- _Saved data entries_:
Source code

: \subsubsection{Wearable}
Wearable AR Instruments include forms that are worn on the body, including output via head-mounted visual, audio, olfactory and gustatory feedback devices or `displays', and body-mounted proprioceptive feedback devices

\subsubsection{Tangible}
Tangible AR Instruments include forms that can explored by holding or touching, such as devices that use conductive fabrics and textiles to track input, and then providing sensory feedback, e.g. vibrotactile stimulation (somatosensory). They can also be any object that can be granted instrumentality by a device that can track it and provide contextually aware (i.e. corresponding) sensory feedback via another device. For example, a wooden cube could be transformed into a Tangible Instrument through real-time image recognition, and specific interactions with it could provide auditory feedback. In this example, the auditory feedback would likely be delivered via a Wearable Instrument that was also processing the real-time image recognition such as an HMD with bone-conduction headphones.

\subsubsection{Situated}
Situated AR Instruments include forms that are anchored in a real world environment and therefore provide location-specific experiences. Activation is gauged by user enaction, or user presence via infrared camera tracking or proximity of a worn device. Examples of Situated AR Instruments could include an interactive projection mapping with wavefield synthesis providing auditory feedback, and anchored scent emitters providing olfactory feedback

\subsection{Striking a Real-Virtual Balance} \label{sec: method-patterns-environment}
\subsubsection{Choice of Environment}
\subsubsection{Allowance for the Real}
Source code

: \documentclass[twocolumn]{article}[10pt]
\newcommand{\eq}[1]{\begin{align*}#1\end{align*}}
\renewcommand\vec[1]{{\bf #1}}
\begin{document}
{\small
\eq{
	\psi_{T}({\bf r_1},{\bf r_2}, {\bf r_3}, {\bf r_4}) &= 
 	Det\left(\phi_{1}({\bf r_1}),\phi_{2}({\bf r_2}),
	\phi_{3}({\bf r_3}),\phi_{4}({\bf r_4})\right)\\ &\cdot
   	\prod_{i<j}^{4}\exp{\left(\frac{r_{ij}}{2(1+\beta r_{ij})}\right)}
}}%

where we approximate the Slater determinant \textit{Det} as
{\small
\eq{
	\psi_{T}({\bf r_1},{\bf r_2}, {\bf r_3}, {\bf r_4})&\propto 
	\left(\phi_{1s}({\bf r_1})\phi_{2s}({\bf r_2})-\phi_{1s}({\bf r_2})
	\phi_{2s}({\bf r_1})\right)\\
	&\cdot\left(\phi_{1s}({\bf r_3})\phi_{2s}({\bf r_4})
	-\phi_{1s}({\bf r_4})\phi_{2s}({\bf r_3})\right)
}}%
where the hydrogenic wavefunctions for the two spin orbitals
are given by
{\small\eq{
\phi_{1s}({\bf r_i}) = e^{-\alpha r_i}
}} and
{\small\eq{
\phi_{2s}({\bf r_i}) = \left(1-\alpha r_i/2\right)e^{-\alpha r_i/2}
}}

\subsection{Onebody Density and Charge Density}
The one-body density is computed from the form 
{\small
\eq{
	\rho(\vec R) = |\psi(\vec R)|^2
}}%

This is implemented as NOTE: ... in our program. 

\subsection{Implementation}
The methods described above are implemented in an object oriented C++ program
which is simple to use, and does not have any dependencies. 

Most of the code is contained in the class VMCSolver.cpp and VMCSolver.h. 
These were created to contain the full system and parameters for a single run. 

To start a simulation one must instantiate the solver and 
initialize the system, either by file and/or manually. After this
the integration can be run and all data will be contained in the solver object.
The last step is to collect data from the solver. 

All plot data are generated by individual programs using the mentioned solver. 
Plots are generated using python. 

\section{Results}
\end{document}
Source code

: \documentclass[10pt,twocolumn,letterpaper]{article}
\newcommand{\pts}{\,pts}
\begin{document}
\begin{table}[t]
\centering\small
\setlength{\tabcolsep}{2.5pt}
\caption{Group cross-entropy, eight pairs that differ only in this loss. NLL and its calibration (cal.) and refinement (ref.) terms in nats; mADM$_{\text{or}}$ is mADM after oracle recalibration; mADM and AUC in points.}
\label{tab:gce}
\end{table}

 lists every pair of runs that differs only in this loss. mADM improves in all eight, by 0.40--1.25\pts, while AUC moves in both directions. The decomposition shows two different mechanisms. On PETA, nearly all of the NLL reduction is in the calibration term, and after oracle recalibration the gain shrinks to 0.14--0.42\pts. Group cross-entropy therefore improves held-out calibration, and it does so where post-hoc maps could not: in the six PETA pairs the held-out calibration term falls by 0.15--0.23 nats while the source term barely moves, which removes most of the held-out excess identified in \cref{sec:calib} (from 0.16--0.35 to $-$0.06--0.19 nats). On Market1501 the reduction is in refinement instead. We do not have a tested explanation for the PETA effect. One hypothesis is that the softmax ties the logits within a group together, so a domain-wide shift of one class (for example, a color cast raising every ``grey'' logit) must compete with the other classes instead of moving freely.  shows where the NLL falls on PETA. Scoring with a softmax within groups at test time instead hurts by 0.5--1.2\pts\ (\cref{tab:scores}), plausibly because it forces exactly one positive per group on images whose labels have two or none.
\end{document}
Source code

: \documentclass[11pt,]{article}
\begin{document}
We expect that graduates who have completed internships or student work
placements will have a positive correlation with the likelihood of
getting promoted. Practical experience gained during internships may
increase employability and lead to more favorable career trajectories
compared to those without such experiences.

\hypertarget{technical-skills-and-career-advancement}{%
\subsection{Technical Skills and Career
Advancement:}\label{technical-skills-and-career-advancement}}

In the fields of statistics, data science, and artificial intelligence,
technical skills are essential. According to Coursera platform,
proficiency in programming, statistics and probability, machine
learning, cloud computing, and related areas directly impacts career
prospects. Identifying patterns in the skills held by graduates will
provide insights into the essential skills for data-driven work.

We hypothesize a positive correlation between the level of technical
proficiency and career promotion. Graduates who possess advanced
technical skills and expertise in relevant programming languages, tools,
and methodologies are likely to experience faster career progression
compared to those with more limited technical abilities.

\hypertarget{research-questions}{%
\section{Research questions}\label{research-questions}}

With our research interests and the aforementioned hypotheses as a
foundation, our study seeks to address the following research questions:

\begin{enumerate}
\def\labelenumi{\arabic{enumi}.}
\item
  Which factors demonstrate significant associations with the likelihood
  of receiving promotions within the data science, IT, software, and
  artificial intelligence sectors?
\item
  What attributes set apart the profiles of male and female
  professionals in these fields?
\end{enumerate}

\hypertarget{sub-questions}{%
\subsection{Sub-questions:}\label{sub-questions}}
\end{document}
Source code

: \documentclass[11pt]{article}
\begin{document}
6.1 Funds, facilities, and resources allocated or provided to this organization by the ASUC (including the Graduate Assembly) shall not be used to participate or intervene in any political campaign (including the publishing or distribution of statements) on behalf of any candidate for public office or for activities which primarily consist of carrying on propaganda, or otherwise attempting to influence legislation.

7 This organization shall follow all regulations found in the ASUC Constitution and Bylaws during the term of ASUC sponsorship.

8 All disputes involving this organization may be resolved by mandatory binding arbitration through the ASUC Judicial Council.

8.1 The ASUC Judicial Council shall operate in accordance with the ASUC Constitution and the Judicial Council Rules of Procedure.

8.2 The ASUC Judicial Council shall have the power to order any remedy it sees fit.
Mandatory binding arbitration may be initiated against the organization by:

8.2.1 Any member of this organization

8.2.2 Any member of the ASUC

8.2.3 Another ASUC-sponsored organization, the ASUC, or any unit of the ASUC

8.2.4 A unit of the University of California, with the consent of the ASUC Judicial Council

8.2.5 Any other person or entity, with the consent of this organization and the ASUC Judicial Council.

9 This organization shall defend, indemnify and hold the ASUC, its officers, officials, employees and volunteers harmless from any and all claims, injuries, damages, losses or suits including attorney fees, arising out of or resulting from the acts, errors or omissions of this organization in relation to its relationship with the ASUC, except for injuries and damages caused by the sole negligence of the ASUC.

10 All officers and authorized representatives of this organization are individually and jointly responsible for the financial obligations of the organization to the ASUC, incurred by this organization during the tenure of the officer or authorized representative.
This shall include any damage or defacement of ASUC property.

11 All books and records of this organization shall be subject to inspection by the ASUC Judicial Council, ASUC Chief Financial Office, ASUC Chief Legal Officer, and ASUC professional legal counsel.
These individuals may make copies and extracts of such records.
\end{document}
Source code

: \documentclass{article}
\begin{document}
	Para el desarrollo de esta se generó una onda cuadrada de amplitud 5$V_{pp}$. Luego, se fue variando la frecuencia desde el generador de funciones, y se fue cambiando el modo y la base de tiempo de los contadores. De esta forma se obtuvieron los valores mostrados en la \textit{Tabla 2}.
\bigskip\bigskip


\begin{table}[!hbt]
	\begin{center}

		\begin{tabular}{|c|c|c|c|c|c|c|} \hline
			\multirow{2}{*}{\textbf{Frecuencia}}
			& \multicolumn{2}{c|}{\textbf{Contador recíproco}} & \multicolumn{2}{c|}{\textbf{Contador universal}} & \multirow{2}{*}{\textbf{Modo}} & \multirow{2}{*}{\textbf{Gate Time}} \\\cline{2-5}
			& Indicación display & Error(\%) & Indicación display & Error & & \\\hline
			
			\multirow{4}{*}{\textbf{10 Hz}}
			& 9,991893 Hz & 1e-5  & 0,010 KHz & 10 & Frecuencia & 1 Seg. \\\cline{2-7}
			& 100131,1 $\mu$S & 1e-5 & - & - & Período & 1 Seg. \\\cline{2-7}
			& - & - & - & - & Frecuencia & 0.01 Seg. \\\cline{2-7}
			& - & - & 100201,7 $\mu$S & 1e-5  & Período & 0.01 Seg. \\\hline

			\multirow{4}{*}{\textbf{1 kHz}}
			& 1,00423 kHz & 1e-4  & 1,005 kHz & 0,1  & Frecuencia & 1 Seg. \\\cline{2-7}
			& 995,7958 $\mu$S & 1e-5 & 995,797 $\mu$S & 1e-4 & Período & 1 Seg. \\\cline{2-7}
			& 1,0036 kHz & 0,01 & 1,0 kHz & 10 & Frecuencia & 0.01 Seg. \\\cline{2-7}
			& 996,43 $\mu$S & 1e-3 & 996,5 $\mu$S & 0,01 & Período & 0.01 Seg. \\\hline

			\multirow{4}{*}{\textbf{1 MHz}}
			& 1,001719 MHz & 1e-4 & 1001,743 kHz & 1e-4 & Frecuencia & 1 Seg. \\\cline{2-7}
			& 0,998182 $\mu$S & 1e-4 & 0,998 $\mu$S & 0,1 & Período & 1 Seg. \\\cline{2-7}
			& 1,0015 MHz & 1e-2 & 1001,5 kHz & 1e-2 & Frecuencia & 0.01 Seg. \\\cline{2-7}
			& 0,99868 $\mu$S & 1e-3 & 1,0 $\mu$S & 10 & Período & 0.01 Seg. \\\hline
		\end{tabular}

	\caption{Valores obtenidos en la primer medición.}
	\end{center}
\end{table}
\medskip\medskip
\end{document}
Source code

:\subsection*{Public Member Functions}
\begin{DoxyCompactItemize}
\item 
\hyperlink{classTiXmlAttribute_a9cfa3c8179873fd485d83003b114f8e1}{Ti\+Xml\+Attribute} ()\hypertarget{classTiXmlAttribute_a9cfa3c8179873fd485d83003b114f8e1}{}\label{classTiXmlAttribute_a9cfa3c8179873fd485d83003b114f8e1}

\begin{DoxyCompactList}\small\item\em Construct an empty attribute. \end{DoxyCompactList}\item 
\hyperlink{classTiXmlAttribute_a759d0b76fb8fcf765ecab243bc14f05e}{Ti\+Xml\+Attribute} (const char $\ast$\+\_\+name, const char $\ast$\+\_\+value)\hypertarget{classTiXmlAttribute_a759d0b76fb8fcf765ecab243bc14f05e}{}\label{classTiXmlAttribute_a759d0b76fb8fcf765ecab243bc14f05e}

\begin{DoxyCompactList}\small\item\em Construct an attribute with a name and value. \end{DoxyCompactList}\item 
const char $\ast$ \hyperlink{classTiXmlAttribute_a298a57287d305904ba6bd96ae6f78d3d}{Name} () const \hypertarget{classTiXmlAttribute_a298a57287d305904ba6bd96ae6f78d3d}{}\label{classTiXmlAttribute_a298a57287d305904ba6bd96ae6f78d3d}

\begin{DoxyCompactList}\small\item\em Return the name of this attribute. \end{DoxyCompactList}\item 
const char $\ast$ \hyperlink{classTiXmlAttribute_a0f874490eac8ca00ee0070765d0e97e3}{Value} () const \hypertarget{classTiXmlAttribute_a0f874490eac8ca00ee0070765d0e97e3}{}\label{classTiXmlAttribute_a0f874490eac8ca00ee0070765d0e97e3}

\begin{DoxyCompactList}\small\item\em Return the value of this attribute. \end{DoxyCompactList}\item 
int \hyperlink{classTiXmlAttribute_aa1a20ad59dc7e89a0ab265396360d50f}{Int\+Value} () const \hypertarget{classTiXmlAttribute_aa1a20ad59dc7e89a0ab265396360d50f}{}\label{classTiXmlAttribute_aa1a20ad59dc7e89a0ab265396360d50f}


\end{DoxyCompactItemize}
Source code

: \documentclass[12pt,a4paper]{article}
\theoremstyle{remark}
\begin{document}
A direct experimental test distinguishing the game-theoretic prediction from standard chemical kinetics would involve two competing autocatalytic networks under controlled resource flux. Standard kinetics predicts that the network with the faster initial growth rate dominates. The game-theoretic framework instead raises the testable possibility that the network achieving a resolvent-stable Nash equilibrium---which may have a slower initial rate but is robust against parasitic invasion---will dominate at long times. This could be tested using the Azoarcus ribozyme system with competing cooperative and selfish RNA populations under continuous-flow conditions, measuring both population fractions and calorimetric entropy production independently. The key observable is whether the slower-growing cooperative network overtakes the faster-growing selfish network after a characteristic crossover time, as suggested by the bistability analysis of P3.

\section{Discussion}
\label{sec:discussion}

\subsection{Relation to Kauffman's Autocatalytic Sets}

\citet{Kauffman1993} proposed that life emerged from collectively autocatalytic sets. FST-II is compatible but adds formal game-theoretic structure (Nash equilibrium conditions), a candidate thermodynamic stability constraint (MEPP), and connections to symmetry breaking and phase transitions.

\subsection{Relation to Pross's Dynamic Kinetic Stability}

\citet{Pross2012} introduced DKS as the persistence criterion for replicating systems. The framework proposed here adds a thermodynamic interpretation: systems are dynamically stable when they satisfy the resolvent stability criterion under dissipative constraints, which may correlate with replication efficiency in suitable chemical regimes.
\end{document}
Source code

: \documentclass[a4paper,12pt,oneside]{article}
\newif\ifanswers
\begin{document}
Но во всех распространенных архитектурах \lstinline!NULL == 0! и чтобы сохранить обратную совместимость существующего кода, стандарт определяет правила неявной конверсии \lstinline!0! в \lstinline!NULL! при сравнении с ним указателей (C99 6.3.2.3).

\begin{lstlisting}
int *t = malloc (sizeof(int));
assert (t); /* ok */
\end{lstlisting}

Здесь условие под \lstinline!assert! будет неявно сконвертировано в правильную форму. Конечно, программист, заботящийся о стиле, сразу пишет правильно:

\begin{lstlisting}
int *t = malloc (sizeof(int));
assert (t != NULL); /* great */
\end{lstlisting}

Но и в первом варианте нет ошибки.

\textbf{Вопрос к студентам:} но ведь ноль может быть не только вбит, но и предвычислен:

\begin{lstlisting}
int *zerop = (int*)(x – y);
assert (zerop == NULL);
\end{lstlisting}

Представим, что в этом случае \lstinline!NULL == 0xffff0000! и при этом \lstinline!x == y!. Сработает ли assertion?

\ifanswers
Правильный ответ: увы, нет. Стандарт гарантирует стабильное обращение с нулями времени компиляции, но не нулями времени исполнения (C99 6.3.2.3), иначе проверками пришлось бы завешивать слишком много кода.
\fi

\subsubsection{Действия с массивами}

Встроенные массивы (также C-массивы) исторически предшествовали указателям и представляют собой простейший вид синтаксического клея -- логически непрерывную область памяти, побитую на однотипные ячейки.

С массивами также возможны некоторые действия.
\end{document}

- _PROBLEM DESCRIPTION_: Using the records above, select and copy every line that has the word "questions".

- _RESULT_:
\hypertarget{research-questions}{%
\section{Research questions}\label{research-questions}}
foundation, our study seeks to address the following research questions:
\hypertarget{sub-questions}{%
\subsection{Sub-questions:}\label{sub-questions}}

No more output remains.